**RECORDS SHOWN**
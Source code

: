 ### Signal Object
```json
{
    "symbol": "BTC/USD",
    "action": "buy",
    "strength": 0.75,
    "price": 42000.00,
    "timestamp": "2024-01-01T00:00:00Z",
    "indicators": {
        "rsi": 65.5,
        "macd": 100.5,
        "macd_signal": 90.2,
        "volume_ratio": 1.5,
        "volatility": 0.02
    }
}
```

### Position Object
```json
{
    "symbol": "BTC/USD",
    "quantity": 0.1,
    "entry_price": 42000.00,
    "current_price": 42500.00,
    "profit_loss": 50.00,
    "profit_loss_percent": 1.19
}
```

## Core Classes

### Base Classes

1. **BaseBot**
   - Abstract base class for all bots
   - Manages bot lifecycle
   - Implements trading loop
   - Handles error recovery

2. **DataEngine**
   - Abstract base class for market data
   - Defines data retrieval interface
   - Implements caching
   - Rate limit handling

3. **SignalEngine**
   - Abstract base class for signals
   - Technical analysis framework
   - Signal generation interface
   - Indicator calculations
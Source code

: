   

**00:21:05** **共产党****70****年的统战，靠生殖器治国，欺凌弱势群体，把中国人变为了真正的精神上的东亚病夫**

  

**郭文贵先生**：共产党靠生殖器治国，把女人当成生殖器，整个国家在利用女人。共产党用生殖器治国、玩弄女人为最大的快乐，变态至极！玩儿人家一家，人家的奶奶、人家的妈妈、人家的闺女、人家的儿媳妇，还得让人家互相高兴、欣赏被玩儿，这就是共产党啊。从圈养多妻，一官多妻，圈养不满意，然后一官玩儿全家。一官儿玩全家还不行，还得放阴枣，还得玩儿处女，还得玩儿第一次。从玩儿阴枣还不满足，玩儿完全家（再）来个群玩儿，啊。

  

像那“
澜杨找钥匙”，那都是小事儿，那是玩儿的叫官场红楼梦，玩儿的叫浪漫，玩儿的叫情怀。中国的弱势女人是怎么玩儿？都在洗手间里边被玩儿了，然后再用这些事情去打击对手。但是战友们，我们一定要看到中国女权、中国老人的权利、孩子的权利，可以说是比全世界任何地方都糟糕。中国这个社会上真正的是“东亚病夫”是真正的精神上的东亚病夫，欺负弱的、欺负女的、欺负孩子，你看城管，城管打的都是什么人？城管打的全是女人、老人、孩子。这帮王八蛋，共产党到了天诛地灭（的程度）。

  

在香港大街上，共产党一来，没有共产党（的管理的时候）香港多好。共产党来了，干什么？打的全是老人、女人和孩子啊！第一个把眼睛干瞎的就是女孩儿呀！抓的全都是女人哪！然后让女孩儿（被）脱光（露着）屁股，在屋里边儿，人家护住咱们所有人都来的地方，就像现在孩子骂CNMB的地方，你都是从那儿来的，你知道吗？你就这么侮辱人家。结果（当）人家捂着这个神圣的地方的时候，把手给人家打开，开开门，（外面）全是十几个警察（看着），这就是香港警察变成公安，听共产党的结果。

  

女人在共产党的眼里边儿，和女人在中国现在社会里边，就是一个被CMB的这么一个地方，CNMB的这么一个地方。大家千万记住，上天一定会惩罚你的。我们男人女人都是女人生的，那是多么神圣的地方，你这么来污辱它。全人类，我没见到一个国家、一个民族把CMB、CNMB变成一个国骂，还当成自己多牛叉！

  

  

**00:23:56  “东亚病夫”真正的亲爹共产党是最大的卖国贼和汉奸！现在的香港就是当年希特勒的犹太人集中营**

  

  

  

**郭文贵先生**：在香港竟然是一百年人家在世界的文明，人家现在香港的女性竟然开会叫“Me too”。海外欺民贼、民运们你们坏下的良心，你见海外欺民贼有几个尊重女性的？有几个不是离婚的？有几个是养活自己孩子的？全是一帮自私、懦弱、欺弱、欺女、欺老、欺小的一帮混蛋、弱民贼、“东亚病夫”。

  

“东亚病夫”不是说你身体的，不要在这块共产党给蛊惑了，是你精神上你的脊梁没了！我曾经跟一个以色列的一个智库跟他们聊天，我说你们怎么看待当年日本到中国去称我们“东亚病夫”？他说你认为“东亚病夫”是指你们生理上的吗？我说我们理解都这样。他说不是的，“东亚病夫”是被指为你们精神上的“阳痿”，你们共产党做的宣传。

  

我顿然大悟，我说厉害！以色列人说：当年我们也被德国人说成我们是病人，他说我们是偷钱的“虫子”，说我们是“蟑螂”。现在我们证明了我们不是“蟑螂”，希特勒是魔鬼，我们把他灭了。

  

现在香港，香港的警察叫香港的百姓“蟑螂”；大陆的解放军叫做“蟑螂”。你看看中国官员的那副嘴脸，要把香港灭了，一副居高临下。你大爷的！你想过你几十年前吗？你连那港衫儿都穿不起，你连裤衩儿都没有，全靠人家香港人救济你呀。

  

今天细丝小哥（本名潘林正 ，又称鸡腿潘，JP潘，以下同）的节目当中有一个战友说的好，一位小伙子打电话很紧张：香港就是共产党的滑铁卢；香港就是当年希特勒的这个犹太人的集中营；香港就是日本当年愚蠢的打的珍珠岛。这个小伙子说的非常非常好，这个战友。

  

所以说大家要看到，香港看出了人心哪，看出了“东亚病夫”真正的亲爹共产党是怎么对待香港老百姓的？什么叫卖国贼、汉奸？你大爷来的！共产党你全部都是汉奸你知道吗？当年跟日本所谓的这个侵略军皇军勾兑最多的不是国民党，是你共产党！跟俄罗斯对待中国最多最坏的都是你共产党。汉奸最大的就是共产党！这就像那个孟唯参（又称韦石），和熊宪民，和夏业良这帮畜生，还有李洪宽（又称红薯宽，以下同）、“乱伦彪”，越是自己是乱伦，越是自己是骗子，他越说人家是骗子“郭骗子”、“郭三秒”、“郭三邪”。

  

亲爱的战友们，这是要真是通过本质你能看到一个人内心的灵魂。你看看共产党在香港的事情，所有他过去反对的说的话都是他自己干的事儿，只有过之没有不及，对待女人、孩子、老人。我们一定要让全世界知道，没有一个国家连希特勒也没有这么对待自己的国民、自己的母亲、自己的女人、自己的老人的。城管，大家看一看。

**TASK DIRECTIONS**
A complete, exact transcription of the records is needed.

**THE ANSWER**
Source code

: ### Signal Object
```json
{
    "symbol": "BTC/USD",
    "action": "buy",
    "strength": 0.75,
    "price": 42000.00,
    "timestamp": "2024-01-01T00:00:00Z",
    "indicators": {
        "rsi": 65.5,
        "macd": 100.5,
        "macd_signal": 90.2,
        "volume_ratio": 1.5,
        "volatility": 0.02
    }
}
```

### Position Object
```json
{
    "symbol": "BTC/USD",
    "quantity": 0.1,
    "entry_price": 42000.00,
    "current_price": 42500.00,
    "profit_loss": 50.00,
    "profit_loss_percent": 1.19
}
```

## Core Classes

### Base Classes

1. **BaseBot**
   - Abstract base class for all bots
   - Manages bot lifecycle
   - Implements trading loop
   - Handles error recovery

2. **DataEngine**
   - Abstract base class for market data
   - Defines data retrieval interface
   - Implements caching
   - Rate limit handling

3. **SignalEngine**
   - Abstract base class for signals
   - Technical analysis framework
   - Signal generation interface
   - Indicator calculations
Source code

:   

**00:21:05** **共产党****70****年的统战，靠生殖器治国，欺凌弱势群体，把中国人变为了真正的精神上的东亚病夫**

  

**郭文贵先生**：共产党靠生殖器治国，把女人当成生殖器，整个国家在利用女人。共产党用生殖器治国、玩弄女人为最大的快乐，变态至极！玩儿人家一家，人家的奶奶、人家的妈妈、人家的闺女、人家的儿媳妇，还得让人家互相高兴、欣赏被玩儿，这就是共产党啊。从圈养多妻，一官多妻，圈养不满意，然后一官玩儿全家。一官儿玩全家还不行，还得放阴枣，还得玩儿处女，还得玩儿第一次。从玩儿阴枣还不满足，玩儿完全家（再）来个群玩儿，啊。

  

像那“
澜杨找钥匙”，那都是小事儿，那是玩儿的叫官场红楼梦，玩儿的叫浪漫，玩儿的叫情怀。中国的弱势女人是怎么玩儿？都在洗手间里边被玩儿了，然后再用这些事情去打击对手。但是战友们，我们一定要看到中国女权、中国老人的权利、孩子的权利，可以说是比全世界任何地方都糟糕。中国这个社会上真正的是“东亚病夫”是真正的精神上的东亚病夫，欺负弱的、欺负女的、欺负孩子，你看城管，城管打的都是什么人？城管打的全是女人、老人、孩子。这帮王八蛋，共产党到了天诛地灭（的程度）。

  

在香港大街上，共产党一来，没有共产党（的管理的时候）香港多好。共产党来了，干什么？打的全是老人、女人和孩子啊！第一个把眼睛干瞎的就是女孩儿呀！抓的全都是女人哪！然后让女孩儿（被）脱光（露着）屁股，在屋里边儿，人家护住咱们所有人都来的地方，就像现在孩子骂CNMB的地方，你都是从那儿来的，你知道吗？你就这么侮辱人家。结果（当）人家捂着这个神圣的地方的时候，把手给人家打开，开开门，（外面）全是十几个警察（看着），这就是香港警察变成公安，听共产党的结果。

  

女人在共产党的眼里边儿，和女人在中国现在社会里边，就是一个被CMB的这么一个地方，CNMB的这么一个地方。大家千万记住，上天一定会惩罚你的。我们男人女人都是女人生的，那是多么神圣的地方，你这么来污辱它。全人类，我没见到一个国家、一个民族把CMB、CNMB变成一个国骂，还当成自己多牛叉！

  

  

**00:23:56  “东亚病夫”真正的亲爹共产党是最大的卖国贼和汉奸！现在的香港就是当年希特勒的犹太人集中营**

  

  

  

**郭文贵先生**：在香港竟然是一百年人家在世界的文明，人家现在香港的女性竟然开会叫“Me too”。海外欺民贼、民运们你们坏下的良心，你见海外欺民贼有几个尊重女性的？有几个不是离婚的？有几个是养活自己孩子的？全是一帮自私、懦弱、欺弱、欺女、欺老、欺小的一帮混蛋、弱民贼、“东亚病夫”。

  

“东亚病夫”不是说你身体的，不要在这块共产党给蛊惑了，是你精神上你的脊梁没了！我曾经跟一个以色列的一个智库跟他们聊天，我说你们怎么看待当年日本到中国去称我们“东亚病夫”？他说你认为“东亚病夫”是指你们生理上的吗？我说我们理解都这样。他说不是的，“东亚病夫”是被指为你们精神上的“阳痿”，你们共产党做的宣传。

  

我顿然大悟，我说厉害！以色列人说：当年我们也被德国人说成我们是病人，他说我们是偷钱的“虫子”，说我们是“蟑螂”。现在我们证明了我们不是“蟑螂”，希特勒是魔鬼，我们把他灭了。

  

现在香港，香港的警察叫香港的百姓“蟑螂”；大陆的解放军叫做“蟑螂”。你看看中国官员的那副嘴脸，要把香港灭了，一副居高临下。你大爷的！你想过你几十年前吗？你连那港衫儿都穿不起，你连裤衩儿都没有，全靠人家香港人救济你呀。

  

今天细丝小哥（本名潘林正 ，又称鸡腿潘，JP潘，以下同）的节目当中有一个战友说的好，一位小伙子打电话很紧张：香港就是共产党的滑铁卢；香港就是当年希特勒的这个犹太人的集中营；香港就是日本当年愚蠢的打的珍珠岛。这个小伙子说的非常非常好，这个战友。

  

所以说大家要看到，香港看出了人心哪，看出了“东亚病夫”真正的亲爹共产党是怎么对待香港老百姓的？什么叫卖国贼、汉奸？你大爷来的！共产党你全部都是汉奸你知道吗？当年跟日本所谓的这个侵略军皇军勾兑最多的不是国民党，是你共产党！跟俄罗斯对待中国最多最坏的都是你共产党。汉奸最大的就是共产党！这就像那个孟唯参（又称韦石），和熊宪民，和夏业良这帮畜生，还有李洪宽（又称红薯宽，以下同）、“乱伦彪”，越是自己是乱伦，越是自己是骗子，他越说人家是骗子“郭骗子”、“郭三秒”、“郭三邪”。

  

亲爱的战友们，这是要真是通过本质你能看到一个人内心的灵魂。你看看共产党在香港的事情，所有他过去反对的说的话都是他自己干的事儿，只有过之没有不及，对待女人、孩子、老人。我们一定要让全世界知道，没有一个国家连希特勒也没有这么对待自己的国民、自己的母亲、自己的女人、自己的老人的。城管，大家看一看。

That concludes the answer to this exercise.